START Exercise input

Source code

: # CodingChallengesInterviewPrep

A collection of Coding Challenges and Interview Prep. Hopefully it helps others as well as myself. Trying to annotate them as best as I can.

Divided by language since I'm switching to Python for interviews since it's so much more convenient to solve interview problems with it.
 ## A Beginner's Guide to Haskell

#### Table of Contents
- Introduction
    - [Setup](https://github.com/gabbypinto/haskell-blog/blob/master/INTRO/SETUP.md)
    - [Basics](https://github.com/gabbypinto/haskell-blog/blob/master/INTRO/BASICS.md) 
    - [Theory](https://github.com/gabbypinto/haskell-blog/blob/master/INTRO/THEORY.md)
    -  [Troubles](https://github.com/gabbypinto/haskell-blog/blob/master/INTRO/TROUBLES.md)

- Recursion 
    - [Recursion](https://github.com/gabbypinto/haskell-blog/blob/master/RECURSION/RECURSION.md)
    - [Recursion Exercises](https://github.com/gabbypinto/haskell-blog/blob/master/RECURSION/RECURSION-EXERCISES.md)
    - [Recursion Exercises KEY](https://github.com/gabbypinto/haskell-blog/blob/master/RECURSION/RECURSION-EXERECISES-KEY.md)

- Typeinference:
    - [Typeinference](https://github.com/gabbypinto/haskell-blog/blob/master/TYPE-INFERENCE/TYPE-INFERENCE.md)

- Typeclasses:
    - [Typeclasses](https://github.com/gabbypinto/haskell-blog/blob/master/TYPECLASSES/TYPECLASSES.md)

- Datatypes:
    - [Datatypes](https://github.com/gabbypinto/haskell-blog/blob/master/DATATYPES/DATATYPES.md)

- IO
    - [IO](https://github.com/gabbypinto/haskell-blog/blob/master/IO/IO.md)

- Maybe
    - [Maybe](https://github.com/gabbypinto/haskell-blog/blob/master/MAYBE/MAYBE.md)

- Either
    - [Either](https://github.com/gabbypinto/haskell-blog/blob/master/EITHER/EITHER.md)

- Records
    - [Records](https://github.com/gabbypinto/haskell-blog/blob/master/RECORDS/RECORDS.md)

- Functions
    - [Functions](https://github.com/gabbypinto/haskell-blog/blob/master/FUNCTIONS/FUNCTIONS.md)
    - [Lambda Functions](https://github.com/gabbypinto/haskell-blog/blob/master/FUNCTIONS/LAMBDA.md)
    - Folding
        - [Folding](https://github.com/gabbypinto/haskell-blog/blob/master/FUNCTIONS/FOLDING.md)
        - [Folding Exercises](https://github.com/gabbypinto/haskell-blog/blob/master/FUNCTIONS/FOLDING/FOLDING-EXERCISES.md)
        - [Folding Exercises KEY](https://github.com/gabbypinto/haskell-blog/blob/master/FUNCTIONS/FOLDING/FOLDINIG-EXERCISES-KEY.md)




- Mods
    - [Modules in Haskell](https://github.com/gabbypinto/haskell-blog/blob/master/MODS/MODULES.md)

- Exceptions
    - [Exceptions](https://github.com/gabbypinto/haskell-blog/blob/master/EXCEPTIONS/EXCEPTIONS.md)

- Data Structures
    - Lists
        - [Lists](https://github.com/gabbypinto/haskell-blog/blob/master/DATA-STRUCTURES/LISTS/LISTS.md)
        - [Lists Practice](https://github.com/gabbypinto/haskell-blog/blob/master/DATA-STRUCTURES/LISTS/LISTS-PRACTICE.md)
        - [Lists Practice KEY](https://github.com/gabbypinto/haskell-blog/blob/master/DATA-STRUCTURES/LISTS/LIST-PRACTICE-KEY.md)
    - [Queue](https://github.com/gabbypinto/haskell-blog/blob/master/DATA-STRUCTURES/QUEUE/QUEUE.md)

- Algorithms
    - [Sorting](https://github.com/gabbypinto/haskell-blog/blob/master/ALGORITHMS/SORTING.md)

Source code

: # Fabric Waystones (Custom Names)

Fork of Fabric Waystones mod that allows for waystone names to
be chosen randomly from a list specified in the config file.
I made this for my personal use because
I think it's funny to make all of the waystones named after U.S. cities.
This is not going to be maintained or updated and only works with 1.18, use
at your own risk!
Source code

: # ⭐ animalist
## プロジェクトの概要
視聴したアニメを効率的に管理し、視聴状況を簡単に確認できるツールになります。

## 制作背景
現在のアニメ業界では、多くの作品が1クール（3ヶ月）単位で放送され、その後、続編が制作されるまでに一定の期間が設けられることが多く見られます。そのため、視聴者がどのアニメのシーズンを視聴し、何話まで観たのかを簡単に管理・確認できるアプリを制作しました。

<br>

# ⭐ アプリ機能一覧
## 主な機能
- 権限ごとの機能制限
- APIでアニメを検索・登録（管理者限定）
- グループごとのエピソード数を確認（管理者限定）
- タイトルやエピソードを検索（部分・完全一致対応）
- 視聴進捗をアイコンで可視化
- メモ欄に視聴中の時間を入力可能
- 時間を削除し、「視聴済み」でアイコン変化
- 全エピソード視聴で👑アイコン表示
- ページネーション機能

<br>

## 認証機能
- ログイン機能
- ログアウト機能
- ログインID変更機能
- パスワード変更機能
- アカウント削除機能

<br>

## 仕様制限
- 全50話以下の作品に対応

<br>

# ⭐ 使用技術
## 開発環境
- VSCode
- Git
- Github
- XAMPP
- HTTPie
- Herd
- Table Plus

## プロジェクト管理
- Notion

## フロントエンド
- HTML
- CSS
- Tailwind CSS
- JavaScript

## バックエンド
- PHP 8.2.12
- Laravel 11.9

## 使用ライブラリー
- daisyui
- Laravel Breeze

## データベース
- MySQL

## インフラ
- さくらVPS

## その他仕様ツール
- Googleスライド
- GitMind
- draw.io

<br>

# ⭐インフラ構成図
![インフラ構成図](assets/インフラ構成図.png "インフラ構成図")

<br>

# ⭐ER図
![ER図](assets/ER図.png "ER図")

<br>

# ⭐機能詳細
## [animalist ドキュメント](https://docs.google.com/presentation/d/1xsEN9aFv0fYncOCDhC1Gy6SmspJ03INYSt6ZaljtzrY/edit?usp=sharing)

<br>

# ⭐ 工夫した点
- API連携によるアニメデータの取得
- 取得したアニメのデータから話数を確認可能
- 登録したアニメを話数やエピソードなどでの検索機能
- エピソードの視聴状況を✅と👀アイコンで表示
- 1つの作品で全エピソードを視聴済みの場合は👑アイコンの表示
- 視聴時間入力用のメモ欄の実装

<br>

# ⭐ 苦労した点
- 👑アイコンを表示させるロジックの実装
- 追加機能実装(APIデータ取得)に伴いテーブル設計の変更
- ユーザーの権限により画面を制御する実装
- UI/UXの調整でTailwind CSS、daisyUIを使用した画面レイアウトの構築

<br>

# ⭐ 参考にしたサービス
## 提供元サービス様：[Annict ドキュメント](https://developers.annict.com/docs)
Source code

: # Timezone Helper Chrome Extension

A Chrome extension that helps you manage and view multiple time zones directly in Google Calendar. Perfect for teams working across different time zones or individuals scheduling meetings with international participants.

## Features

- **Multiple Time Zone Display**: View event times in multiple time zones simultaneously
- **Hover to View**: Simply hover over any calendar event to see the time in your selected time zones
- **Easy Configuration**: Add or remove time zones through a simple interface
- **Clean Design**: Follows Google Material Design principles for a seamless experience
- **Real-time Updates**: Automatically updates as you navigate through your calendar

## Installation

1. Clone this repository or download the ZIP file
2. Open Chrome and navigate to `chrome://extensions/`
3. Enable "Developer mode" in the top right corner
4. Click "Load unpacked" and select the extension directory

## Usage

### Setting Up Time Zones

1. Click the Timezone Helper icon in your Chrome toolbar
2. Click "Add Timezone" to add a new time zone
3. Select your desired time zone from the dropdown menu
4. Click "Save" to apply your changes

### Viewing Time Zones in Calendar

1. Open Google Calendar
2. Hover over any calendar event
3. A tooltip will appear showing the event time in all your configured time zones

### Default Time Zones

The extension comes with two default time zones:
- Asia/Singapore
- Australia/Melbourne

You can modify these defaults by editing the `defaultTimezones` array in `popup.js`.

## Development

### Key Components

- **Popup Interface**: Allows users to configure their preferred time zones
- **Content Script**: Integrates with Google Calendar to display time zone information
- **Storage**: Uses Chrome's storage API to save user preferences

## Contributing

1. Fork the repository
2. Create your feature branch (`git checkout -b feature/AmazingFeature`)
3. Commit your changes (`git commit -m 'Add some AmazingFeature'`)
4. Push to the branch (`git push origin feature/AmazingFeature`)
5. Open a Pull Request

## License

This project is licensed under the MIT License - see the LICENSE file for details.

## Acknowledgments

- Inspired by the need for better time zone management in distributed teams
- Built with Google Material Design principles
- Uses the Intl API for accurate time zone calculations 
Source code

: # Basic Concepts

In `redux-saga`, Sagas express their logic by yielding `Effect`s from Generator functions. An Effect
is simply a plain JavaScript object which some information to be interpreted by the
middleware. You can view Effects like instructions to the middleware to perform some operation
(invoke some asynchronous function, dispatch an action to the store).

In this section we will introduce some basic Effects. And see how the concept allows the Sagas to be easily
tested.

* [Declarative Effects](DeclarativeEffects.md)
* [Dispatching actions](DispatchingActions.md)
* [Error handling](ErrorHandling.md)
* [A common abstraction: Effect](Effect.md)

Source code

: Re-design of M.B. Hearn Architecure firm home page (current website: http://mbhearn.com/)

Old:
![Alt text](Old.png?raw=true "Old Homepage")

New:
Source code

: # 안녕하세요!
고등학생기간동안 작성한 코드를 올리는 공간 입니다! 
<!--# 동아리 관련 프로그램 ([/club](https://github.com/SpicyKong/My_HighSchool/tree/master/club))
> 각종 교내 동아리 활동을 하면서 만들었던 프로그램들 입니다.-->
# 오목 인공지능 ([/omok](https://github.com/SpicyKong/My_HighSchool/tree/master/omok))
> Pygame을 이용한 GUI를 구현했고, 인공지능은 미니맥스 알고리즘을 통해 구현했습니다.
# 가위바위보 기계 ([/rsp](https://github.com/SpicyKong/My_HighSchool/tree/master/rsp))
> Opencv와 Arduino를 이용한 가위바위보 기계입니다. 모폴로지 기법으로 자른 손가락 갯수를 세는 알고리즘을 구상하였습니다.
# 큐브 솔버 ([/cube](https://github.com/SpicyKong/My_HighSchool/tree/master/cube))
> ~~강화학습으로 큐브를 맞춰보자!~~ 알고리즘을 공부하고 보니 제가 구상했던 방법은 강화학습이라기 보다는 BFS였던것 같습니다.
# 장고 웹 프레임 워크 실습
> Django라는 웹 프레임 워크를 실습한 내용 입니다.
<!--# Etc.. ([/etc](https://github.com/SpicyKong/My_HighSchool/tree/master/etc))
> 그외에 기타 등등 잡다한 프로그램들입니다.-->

END Exercise input

Pick out the lines above that hold the string "License" and show them.

* Result
## License
This project is licensed under the MIT License - see the LICENSE file for details.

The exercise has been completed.